What you have to do
Give back each line of the material that contains the word "WBTC".

Data supplied
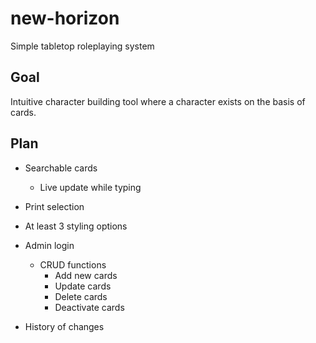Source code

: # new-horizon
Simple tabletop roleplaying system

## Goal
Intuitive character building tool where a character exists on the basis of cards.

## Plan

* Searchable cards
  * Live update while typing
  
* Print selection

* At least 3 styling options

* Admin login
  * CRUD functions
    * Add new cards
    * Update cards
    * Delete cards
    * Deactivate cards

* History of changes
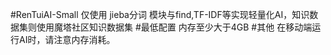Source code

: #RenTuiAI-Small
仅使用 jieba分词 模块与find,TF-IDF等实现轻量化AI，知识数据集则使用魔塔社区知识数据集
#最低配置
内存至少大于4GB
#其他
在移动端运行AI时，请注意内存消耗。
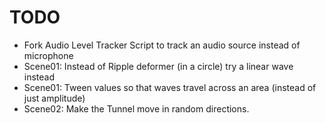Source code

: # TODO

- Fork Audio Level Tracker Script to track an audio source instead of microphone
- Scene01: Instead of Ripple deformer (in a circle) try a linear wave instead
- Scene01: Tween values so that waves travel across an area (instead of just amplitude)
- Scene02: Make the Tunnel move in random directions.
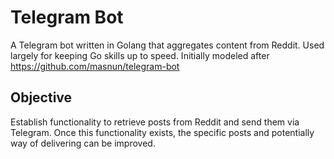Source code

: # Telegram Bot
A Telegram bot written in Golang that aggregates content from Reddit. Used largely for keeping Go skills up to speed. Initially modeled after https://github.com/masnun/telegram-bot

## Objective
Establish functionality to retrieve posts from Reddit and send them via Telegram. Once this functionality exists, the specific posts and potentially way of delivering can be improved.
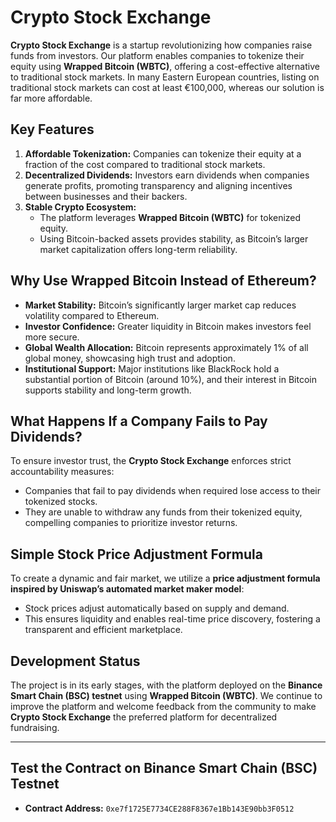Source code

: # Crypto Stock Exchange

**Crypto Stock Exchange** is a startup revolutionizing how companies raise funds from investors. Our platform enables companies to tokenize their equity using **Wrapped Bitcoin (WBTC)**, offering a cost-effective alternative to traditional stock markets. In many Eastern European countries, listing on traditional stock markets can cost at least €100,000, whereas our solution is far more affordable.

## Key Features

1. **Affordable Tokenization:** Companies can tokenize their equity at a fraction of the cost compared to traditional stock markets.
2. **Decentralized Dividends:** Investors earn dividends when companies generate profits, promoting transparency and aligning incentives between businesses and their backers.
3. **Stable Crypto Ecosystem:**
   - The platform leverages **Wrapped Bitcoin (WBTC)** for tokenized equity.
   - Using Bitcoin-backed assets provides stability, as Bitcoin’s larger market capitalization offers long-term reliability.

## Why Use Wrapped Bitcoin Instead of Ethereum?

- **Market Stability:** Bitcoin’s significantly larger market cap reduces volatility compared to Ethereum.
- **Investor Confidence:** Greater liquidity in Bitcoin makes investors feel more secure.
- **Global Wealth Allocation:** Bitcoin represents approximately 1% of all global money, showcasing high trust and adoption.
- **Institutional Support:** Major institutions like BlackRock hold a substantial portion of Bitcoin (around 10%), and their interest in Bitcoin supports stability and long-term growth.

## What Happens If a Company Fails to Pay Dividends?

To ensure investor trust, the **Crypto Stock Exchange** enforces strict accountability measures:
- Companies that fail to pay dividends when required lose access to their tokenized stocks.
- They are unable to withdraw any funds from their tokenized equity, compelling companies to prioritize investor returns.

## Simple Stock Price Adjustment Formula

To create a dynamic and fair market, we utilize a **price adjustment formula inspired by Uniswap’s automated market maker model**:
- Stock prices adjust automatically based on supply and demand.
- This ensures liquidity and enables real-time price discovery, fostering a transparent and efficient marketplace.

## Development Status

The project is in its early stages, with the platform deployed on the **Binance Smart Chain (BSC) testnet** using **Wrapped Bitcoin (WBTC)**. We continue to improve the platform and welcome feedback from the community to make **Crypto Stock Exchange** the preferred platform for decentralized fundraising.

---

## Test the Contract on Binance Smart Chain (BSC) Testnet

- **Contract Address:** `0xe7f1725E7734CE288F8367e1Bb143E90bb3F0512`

...

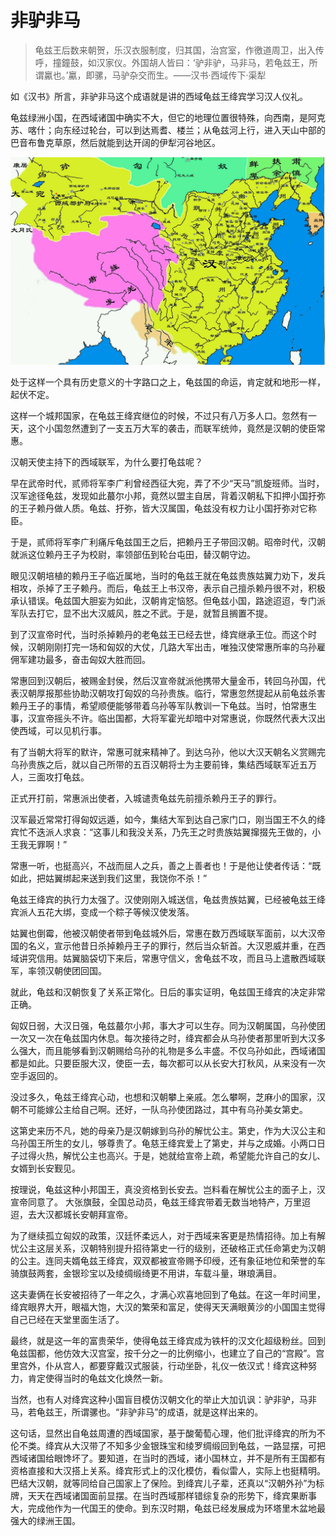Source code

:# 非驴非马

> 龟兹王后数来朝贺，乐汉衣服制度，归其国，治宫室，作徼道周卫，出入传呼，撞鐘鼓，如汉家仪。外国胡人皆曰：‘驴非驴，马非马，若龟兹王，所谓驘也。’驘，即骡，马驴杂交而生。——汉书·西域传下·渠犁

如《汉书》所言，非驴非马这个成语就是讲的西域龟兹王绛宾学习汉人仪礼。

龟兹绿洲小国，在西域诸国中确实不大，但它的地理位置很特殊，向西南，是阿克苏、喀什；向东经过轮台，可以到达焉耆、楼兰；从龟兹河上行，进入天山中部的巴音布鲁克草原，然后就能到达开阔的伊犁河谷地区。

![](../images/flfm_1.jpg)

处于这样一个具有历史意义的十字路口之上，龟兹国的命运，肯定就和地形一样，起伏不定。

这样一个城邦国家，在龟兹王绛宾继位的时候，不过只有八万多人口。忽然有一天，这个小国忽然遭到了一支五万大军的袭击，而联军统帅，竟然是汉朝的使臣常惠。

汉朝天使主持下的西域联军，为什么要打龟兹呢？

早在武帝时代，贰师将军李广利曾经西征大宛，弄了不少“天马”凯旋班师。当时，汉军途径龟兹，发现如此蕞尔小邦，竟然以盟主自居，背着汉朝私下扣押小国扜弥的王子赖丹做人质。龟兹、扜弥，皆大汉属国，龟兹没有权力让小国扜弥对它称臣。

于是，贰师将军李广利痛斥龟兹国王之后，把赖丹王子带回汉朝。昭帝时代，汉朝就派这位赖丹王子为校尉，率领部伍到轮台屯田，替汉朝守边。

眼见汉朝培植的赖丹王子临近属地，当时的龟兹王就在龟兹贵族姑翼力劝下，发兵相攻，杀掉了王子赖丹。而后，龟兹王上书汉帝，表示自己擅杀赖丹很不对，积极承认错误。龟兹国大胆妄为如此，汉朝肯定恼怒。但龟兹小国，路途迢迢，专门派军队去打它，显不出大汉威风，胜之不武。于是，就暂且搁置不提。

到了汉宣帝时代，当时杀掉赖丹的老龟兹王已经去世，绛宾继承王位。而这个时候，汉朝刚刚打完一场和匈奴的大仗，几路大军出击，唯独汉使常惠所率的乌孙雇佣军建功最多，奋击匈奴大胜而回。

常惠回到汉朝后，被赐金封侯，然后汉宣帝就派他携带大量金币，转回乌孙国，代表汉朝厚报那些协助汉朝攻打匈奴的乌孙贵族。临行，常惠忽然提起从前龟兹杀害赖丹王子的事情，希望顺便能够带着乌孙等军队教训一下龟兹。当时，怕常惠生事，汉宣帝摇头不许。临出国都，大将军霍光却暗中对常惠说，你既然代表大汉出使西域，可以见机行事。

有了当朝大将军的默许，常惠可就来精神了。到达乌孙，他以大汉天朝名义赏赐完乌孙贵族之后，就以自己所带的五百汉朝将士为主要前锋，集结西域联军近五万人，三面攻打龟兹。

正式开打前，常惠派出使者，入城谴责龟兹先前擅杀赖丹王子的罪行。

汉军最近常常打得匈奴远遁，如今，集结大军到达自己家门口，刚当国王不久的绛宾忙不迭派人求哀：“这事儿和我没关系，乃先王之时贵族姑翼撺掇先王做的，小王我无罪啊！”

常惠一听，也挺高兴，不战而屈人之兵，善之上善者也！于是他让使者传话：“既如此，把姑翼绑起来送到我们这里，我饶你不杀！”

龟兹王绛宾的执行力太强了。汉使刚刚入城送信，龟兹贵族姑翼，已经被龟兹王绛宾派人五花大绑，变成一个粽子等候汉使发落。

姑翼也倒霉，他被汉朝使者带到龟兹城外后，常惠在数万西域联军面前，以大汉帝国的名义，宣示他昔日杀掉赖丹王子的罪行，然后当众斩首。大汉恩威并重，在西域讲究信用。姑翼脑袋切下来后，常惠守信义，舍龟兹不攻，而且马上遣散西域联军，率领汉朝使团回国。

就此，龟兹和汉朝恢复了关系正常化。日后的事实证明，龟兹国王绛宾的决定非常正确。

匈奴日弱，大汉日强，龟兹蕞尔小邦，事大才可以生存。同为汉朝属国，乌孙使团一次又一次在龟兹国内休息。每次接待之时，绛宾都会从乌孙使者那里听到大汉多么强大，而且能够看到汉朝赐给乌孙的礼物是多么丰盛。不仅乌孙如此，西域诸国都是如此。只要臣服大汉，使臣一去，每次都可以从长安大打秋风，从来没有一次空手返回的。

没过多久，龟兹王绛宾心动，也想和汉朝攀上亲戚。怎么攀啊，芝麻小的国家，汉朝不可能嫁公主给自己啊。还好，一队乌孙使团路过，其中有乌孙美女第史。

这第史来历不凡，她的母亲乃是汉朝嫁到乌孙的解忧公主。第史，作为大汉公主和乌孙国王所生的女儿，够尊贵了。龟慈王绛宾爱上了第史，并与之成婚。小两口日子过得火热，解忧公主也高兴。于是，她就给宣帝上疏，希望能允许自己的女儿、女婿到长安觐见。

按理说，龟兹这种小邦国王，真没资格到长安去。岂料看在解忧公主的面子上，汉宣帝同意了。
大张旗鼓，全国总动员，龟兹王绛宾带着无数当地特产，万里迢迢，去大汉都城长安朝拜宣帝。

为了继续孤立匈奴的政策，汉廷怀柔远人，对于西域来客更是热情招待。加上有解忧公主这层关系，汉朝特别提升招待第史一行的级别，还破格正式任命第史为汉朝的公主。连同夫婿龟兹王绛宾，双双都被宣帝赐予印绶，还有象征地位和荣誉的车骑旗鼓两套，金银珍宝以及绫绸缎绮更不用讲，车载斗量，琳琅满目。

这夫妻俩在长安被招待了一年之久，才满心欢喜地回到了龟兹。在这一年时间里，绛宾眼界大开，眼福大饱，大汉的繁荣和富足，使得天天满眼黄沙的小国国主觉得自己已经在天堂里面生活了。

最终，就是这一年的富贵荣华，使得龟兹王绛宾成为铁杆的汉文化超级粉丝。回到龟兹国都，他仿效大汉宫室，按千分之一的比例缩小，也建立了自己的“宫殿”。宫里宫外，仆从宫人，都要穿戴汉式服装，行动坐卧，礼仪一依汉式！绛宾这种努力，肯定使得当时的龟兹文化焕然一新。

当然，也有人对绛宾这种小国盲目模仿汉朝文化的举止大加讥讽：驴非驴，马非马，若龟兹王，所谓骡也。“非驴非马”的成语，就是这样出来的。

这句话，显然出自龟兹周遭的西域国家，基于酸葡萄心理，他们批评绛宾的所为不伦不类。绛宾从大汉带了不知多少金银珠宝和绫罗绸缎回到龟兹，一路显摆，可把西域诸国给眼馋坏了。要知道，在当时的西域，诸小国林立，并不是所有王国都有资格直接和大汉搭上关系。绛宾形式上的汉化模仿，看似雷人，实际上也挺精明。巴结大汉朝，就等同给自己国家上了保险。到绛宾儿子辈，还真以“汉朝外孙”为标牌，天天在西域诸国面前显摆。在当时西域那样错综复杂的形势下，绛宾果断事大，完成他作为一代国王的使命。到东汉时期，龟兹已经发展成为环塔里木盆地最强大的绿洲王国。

Reply
**Crypto Stock Exchange** is a startup revolutionizing how companies raise funds from investors. Our platform enables companies to tokenize their equity using **Wrapped Bitcoin (WBTC)**, offering a cost-effective alternative to traditional stock markets. In many Eastern European countries, listing on traditional stock markets can cost at least €100,000, whereas our solution is far more affordable.
   - The platform leverages **Wrapped Bitcoin (WBTC)** for tokenized equity.
The project is in its early stages, with the platform deployed on the **Binance Smart Chain (BSC) testnet** using **Wrapped Bitcoin (WBTC)**. We continue to improve the platform and welcome feedback from the community to make **Crypto Stock Exchange** the preferred platform for decentralized fundraising.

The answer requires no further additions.